ENTRIES SUPPLIED.
[Start of Attachment]
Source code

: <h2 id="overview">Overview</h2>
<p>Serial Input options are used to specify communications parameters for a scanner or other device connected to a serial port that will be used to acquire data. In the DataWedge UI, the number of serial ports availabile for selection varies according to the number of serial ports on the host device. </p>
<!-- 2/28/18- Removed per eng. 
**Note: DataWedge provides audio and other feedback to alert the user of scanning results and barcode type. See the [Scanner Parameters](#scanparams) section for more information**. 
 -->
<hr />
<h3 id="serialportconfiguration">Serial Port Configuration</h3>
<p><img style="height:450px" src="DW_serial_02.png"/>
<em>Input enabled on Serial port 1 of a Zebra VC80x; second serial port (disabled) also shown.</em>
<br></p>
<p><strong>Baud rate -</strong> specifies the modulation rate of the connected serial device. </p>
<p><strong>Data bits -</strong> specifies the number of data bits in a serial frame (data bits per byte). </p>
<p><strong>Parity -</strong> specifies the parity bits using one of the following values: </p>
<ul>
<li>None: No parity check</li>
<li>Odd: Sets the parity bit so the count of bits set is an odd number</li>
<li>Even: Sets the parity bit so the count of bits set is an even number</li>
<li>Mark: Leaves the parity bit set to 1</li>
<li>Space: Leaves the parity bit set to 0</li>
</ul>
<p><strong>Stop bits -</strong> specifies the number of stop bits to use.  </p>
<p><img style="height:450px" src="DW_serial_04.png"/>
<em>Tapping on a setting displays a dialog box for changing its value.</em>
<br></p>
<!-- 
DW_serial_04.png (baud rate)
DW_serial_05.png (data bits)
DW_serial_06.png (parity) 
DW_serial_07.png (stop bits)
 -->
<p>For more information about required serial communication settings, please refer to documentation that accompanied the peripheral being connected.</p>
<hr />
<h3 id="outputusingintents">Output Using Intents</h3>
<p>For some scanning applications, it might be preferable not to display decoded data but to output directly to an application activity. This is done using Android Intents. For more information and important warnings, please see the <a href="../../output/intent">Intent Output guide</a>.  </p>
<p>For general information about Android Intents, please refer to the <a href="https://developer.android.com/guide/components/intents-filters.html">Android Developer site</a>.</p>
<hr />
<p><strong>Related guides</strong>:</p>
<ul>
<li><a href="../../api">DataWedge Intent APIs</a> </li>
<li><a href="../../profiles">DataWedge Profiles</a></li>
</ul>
[End of Attachment]
WHAT YOU SHOULD DO. Line by line, copy the data above exactly as it reads.

TASK OUTPUT.
Source code

: <h2 id="overview">Overview</h2>
<p>Serial Input options are used to specify communications parameters for a scanner or other device connected to a serial port that will be used to acquire data. In the DataWedge UI, the number of serial ports availabile for selection varies according to the number of serial ports on the host device. </p>
<!-- 2/28/18- Removed per eng. 
**Note: DataWedge provides audio and other feedback to alert the user of scanning results and barcode type. See the [Scanner Parameters](#scanparams) section for more information**. 
 -->
<hr />
<h3 id="serialportconfiguration">Serial Port Configuration</h3>
<p><img style="height:450px" src="DW_serial_02.png"/>
<em>Input enabled on Serial port 1 of a Zebra VC80x; second serial port (disabled) also shown.</em>
<br></p>
<p><strong>Baud rate -</strong> specifies the modulation rate of the connected serial device. </p>
<p><strong>Data bits -</strong> specifies the number of data bits in a serial frame (data bits per byte). </p>
<p><strong>Parity -</strong> specifies the parity bits using one of the following values: </p>
<ul>
<li>None: No parity check</li>
<li>Odd: Sets the parity bit so the count of bits set is an odd number</li>
<li>Even: Sets the parity bit so the count of bits set is an even number</li>
<li>Mark: Leaves the parity bit set to 1</li>
<li>Space: Leaves the parity bit set to 0</li>
</ul>
<p><strong>Stop bits -</strong> specifies the number of stop bits to use.  </p>
<p><img style="height:450px" src="DW_serial_04.png"/>
<em>Tapping on a setting displays a dialog box for changing its value.</em>
<br></p>
<!-- 
DW_serial_04.png (baud rate)
DW_serial_05.png (data bits)
DW_serial_06.png (parity) 
DW_serial_07.png (stop bits)
 -->
<p>For more information about required serial communication settings, please refer to documentation that accompanied the peripheral being connected.</p>
<hr />
<h3 id="outputusingintents">Output Using Intents</h3>
<p>For some scanning applications, it might be preferable not to display decoded data but to output directly to an application activity. This is done using Android Intents. For more information and important warnings, please see the <a href="../../output/intent">Intent Output guide</a>.  </p>
<p>For general information about Android Intents, please refer to the <a href="https://developer.android.com/guide/components/intents-filters.html">Android Developer site</a>.</p>
<hr />
<p><strong>Related guides</strong>:</p>
<ul>
<li><a href="../../api">DataWedge Intent APIs</a> </li>
<li><a href="../../profiles">DataWedge Profiles</a></li>
</ul>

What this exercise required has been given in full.